실습> ssh의 chroot 기능을 이용하여 보안을 좀더 강화해보자.
!!! 참고 : http://www.digimoon.net/blog/343 !!!
1. chroot 기능 비활성화 테스트
2. chroot 설정을 위한 설정파일 변경
3. chroot 설정을 위한 시스템환경 세팅
4. chroot 설정을 위한 시스템 바이너리 복사
5. chroot 설정을 위한 라이브러리 세팅
6. chroot 기능 활성화 테스트
7. 부팅시 chroot 기능을 활성화
8. bash 프롬프트 변경하기
1. chroot 기능 비활성화 테스트
# ssh sysadmin@localhost
$ cd /
$ ls
bin dev home lost+found misc net proc sbin srv tmp var
boot etc lib media mnt opt root selinux sys usr
$ cd etc
$ tail passwd
squid:x:23:23::/var/spool/squid:/sbin/nologin
rpcuser:x:29:29:RPC Service User:/var/lib/nfs:/sbin/nologin
:
:
2. chroot 설정을 위한 설정파일 변경
# vi /etc/ssh/sshd_config
-- /etc/ssh/sshd_config --
#Subsystem sftp /usr/libexec/openssh/sftp-server
Subsystem sftp internal-sftp
Match Group chrootusers <-- chroot 에 적용할 그룹 설정
ChrootDirectory /chroot <-- /chroot 디렉토리 설정
-- /etc/ssh/sshd_config --
# /etc/init.d/sshd restart
3. chroot 설정을 위한 시스템환경 세팅
5. chroot 설정을 위한 라이브러리 세팅
!!! 아래 Tree 구조로 세팅
/chroot
|-- bin -- /bin 명령어 복사 ls, bash, sh ...
|-- dev -- zero, null 생성
|-- etc -- profile, bashrc 복사
|-- home -- /home mount
|-- lib -- /lib mount
|-- tmp -- /tmp mount
|-- usr
| |-- bin -- /usr/bin 명령어 복사 id, vim ...
| `-- lib -- /usr/lib mount
`-- var -- X
# groupadd chrootusers
# mkdir /chroot (drwxr-xr-x => drwx--x--x)
# cd /chroot
# mkdir bin etc dev home lib usr tmp var
# mkdir usr/lib
# mkdir usr/bin
# mount --bind /home /chroot/home
# mount --bind /lib /chroot/lib
# mount --bind /usr/lib /chroot/usr/lib
# mount
:
/home on /chroot/home type none (rw,bind) <-- 확인
/lib on /chroot/lib type none (rw,bind) <-- 확인
/usr/lib on /chroot/usr/lib type none (rw,bind) <-- 확인
# mknod -m 666 /chroot/dev/null c 1 3
# mknod -m 666 /chroot/dev/zero c 1 5
4. chroot 설정을 위한 시스템 바이너리 복사
# cd /chroot/bin
# cp -a /bin/bash .
# ln -s bash sh
# cp -a /bin/ls .
# cp -a /bin/rm .
# cp -a /bin/mv .
# cp -a /bin/grep .
# cp -a /bin/awk .
# cp -a /bin/vi .
:
:
# cd /chroot/usr/bin
# cp -a /usr/bin/id .
# cp -a /usr/bin/vim .
:
:
6. chroot 기능 활성화 테스트
# useradd -g chrootusers chrootuser1
# echo 1234 | passwd --stdin chrootuser1
-- chrootuser1 로 로그인 --
df / ps / vi <-- command not found 가 나오면 성공!!!
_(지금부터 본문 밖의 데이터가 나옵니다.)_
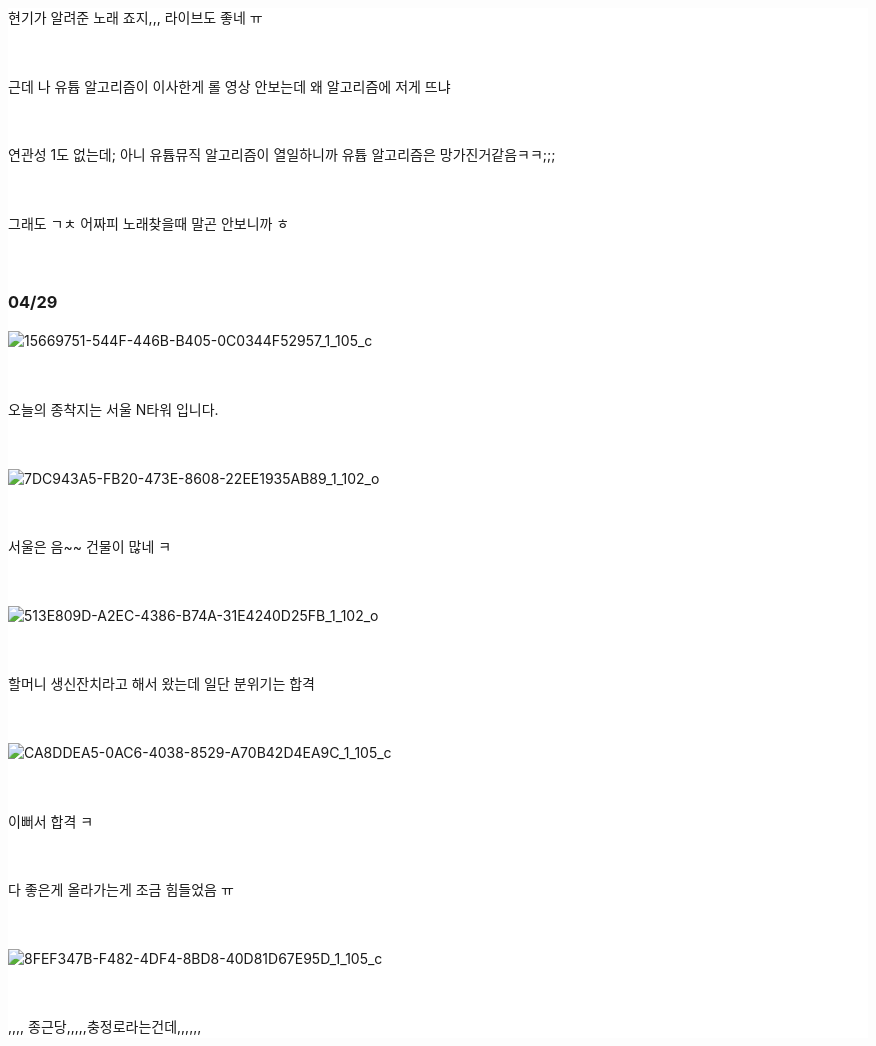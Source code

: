 현기가 알려준 노래 죠지,,, 라이브도 좋네 ㅠ

<br>

근데 나 유튭 알고리즘이 이사한게 롤 영상 안보는데 왜 알고리즘에 저게 뜨냐

<br>

연관성 1도 없는데; 아니 유튭뮤직 알고리즘이 열일하니까 유튭 알고리즘은 망가진거같음ㅋㅋ;;;

<br>

그래도 ㄱㅊ 어짜피 노래찾을때 말곤 안보니까 ㅎ

<br>



### 04/29

![15669751-544F-446B-B405-0C0344F52957_1_105_c](https://user-images.githubusercontent.com/97441976/236662851-e40b535b-8588-45b4-9279-d2e6fd07ccea.jpeg)

<br>

오늘의 종착지는 서울 N타워 입니다.

<br>

![7DC943A5-FB20-473E-8608-22EE1935AB89_1_102_o](https://user-images.githubusercontent.com/97441976/236662861-e219167a-b891-4630-9620-3f7e4d04a450.jpeg)

<br>

서울은 음~~ 건물이 많네 ㅋ

<br>

![513E809D-A2EC-4386-B74A-31E4240D25FB_1_102_o](https://user-images.githubusercontent.com/97441976/236662868-9164455b-3bb9-48d0-8682-10774ae950c3.jpeg)

<br>

할머니 생신잔치라고 해서 왔는데 일단 분위기는 합격

<br>

![CA8DDEA5-0AC6-4038-8529-A70B42D4EA9C_1_105_c](https://user-images.githubusercontent.com/97441976/236662896-9d08f6e3-82d0-4ca2-aed4-11c694a80465.jpeg)

<br>

이뻐서 합격 ㅋ

<br>

다 좋은게 올라가는게 조금 힘들었음 ㅠ

<br>

![8FEF347B-F482-4DF4-8BD8-40D81D67E95D_1_105_c](https://user-images.githubusercontent.com/97441976/236662917-8bc68a2f-745f-4dc6-b77b-b6f41c70b639.jpeg)

<br>

,,,, 종근당,,,,,충정로라는건데,,,,,,
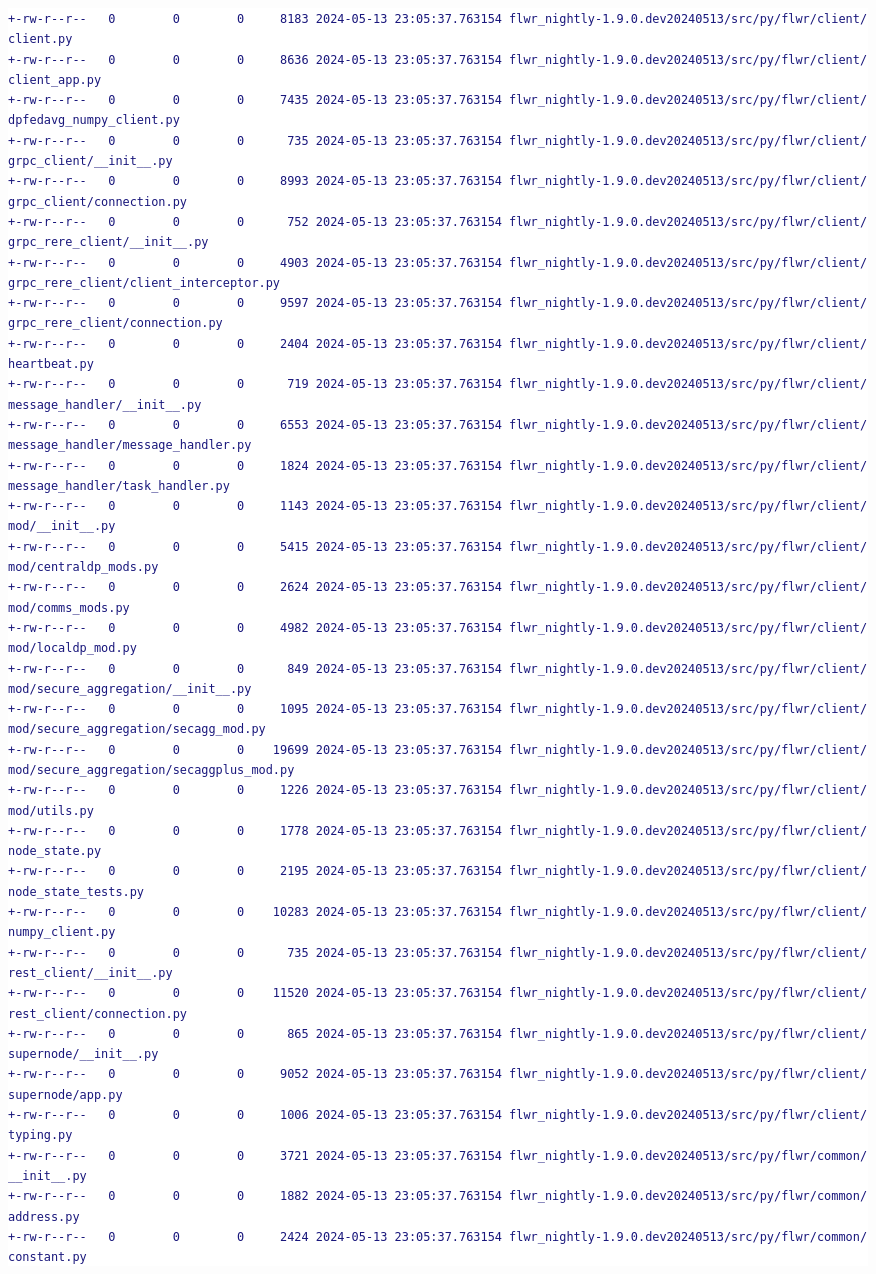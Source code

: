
 ```diff
+-rw-r--r--   0        0        0     8183 2024-05-13 23:05:37.763154 flwr_nightly-1.9.0.dev20240513/src/py/flwr/client/client.py
+-rw-r--r--   0        0        0     8636 2024-05-13 23:05:37.763154 flwr_nightly-1.9.0.dev20240513/src/py/flwr/client/client_app.py
+-rw-r--r--   0        0        0     7435 2024-05-13 23:05:37.763154 flwr_nightly-1.9.0.dev20240513/src/py/flwr/client/dpfedavg_numpy_client.py
+-rw-r--r--   0        0        0      735 2024-05-13 23:05:37.763154 flwr_nightly-1.9.0.dev20240513/src/py/flwr/client/grpc_client/__init__.py
+-rw-r--r--   0        0        0     8993 2024-05-13 23:05:37.763154 flwr_nightly-1.9.0.dev20240513/src/py/flwr/client/grpc_client/connection.py
+-rw-r--r--   0        0        0      752 2024-05-13 23:05:37.763154 flwr_nightly-1.9.0.dev20240513/src/py/flwr/client/grpc_rere_client/__init__.py
+-rw-r--r--   0        0        0     4903 2024-05-13 23:05:37.763154 flwr_nightly-1.9.0.dev20240513/src/py/flwr/client/grpc_rere_client/client_interceptor.py
+-rw-r--r--   0        0        0     9597 2024-05-13 23:05:37.763154 flwr_nightly-1.9.0.dev20240513/src/py/flwr/client/grpc_rere_client/connection.py
+-rw-r--r--   0        0        0     2404 2024-05-13 23:05:37.763154 flwr_nightly-1.9.0.dev20240513/src/py/flwr/client/heartbeat.py
+-rw-r--r--   0        0        0      719 2024-05-13 23:05:37.763154 flwr_nightly-1.9.0.dev20240513/src/py/flwr/client/message_handler/__init__.py
+-rw-r--r--   0        0        0     6553 2024-05-13 23:05:37.763154 flwr_nightly-1.9.0.dev20240513/src/py/flwr/client/message_handler/message_handler.py
+-rw-r--r--   0        0        0     1824 2024-05-13 23:05:37.763154 flwr_nightly-1.9.0.dev20240513/src/py/flwr/client/message_handler/task_handler.py
+-rw-r--r--   0        0        0     1143 2024-05-13 23:05:37.763154 flwr_nightly-1.9.0.dev20240513/src/py/flwr/client/mod/__init__.py
+-rw-r--r--   0        0        0     5415 2024-05-13 23:05:37.763154 flwr_nightly-1.9.0.dev20240513/src/py/flwr/client/mod/centraldp_mods.py
+-rw-r--r--   0        0        0     2624 2024-05-13 23:05:37.763154 flwr_nightly-1.9.0.dev20240513/src/py/flwr/client/mod/comms_mods.py
+-rw-r--r--   0        0        0     4982 2024-05-13 23:05:37.763154 flwr_nightly-1.9.0.dev20240513/src/py/flwr/client/mod/localdp_mod.py
+-rw-r--r--   0        0        0      849 2024-05-13 23:05:37.763154 flwr_nightly-1.9.0.dev20240513/src/py/flwr/client/mod/secure_aggregation/__init__.py
+-rw-r--r--   0        0        0     1095 2024-05-13 23:05:37.763154 flwr_nightly-1.9.0.dev20240513/src/py/flwr/client/mod/secure_aggregation/secagg_mod.py
+-rw-r--r--   0        0        0    19699 2024-05-13 23:05:37.763154 flwr_nightly-1.9.0.dev20240513/src/py/flwr/client/mod/secure_aggregation/secaggplus_mod.py
+-rw-r--r--   0        0        0     1226 2024-05-13 23:05:37.763154 flwr_nightly-1.9.0.dev20240513/src/py/flwr/client/mod/utils.py
+-rw-r--r--   0        0        0     1778 2024-05-13 23:05:37.763154 flwr_nightly-1.9.0.dev20240513/src/py/flwr/client/node_state.py
+-rw-r--r--   0        0        0     2195 2024-05-13 23:05:37.763154 flwr_nightly-1.9.0.dev20240513/src/py/flwr/client/node_state_tests.py
+-rw-r--r--   0        0        0    10283 2024-05-13 23:05:37.763154 flwr_nightly-1.9.0.dev20240513/src/py/flwr/client/numpy_client.py
+-rw-r--r--   0        0        0      735 2024-05-13 23:05:37.763154 flwr_nightly-1.9.0.dev20240513/src/py/flwr/client/rest_client/__init__.py
+-rw-r--r--   0        0        0    11520 2024-05-13 23:05:37.763154 flwr_nightly-1.9.0.dev20240513/src/py/flwr/client/rest_client/connection.py
+-rw-r--r--   0        0        0      865 2024-05-13 23:05:37.763154 flwr_nightly-1.9.0.dev20240513/src/py/flwr/client/supernode/__init__.py
+-rw-r--r--   0        0        0     9052 2024-05-13 23:05:37.763154 flwr_nightly-1.9.0.dev20240513/src/py/flwr/client/supernode/app.py
+-rw-r--r--   0        0        0     1006 2024-05-13 23:05:37.763154 flwr_nightly-1.9.0.dev20240513/src/py/flwr/client/typing.py
+-rw-r--r--   0        0        0     3721 2024-05-13 23:05:37.763154 flwr_nightly-1.9.0.dev20240513/src/py/flwr/common/__init__.py
+-rw-r--r--   0        0        0     1882 2024-05-13 23:05:37.763154 flwr_nightly-1.9.0.dev20240513/src/py/flwr/common/address.py
+-rw-r--r--   0        0        0     2424 2024-05-13 23:05:37.763154 flwr_nightly-1.9.0.dev20240513/src/py/flwr/common/constant.py
```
# ssh chrootuser1@localhost
Password:
-bash-3.2$ id
-bash: id: command not found
-bash-3.2$ ps
-bash: ps: command not found
-bash-3.2$ vi
-bash: vi: command not found
-bash-3.2$ ls
bin dev etc home lib tmp usr var
-bash-3.2$ pwd
/
-bash-3.2$ ls /bin
bash ls mv rm
7. 부팅시 chroot 기능을 활성화
# echo 'mount --bind /home /chroot/home' >> /etc/rc.local
# echo 'mount --bind /home2 /chroot/home2' >> /etc/rc.local
# echo 'mount --bind /lib /chroot/lib' >> /etc/rc.local
# echo 'mount --bind /usr/lib /chroot/usr/lib' >> /etc/rc.local
# cat /etc/rc.local
-- /etc/rc.local --
:
:
mount --bind /home /chroot/home
mount --bind /home2 /chroot/home2
mount --bind /lib /chroot/lib
mount --bind /usr/lib /chroot/usr/lib
-- /etc/rc.local --
# reboot
8. bash 프롬프트 변경하기
-bash-3.2$ ->
# cp /etc/profile /chroot/etc <-- 그냥 쓰면 에러 발생
# cp /etc/bashrc /chroot/etc <-- 그냥 쓰면 에러 발생
# vi /chroot/etc/profile <-- 참고로 필요한 것만 남기고 모두 삭제
-- /chroot/etc/profile --
ulimit -S -c 0 > /dev/null 2>&1
HOSTNAME=`/bin/hostname`
HISTSIZE=1000
if [ -z "$INPUTRC" -a ! -f "$HOME/.inputrc" ]; then
INPUTRC=/etc/inputrc
fi
export PATH USER LOGNAME MAIL HOSTNAME HISTSIZE INPUTRC
-- /chroot/etc/profile --
# cp -a /etc/inputrc /chroot/etc/inputrc
# vi /chroot/etc/bashrc <-- 참고로 필요한 것만 남기고 모두 삭제
-- /chroot/etc/bashrc --
shopt -s checkwinsize
PS1="[ssh@\h \W]\\$ "
umask 002
-- /chroot/etc/bashrc --
# ssh chrootuser@localhost
$ pwd
$ id
$ ls /bin
# telnet localhost 22
Trying 127.0.0.1...
Connected to localhost.localdomain (127.0.0.1).
Escape character is '^]'.
SSH-2.0-OpenSSH_4.3 <-- 보안상 버전정보는 감춘다.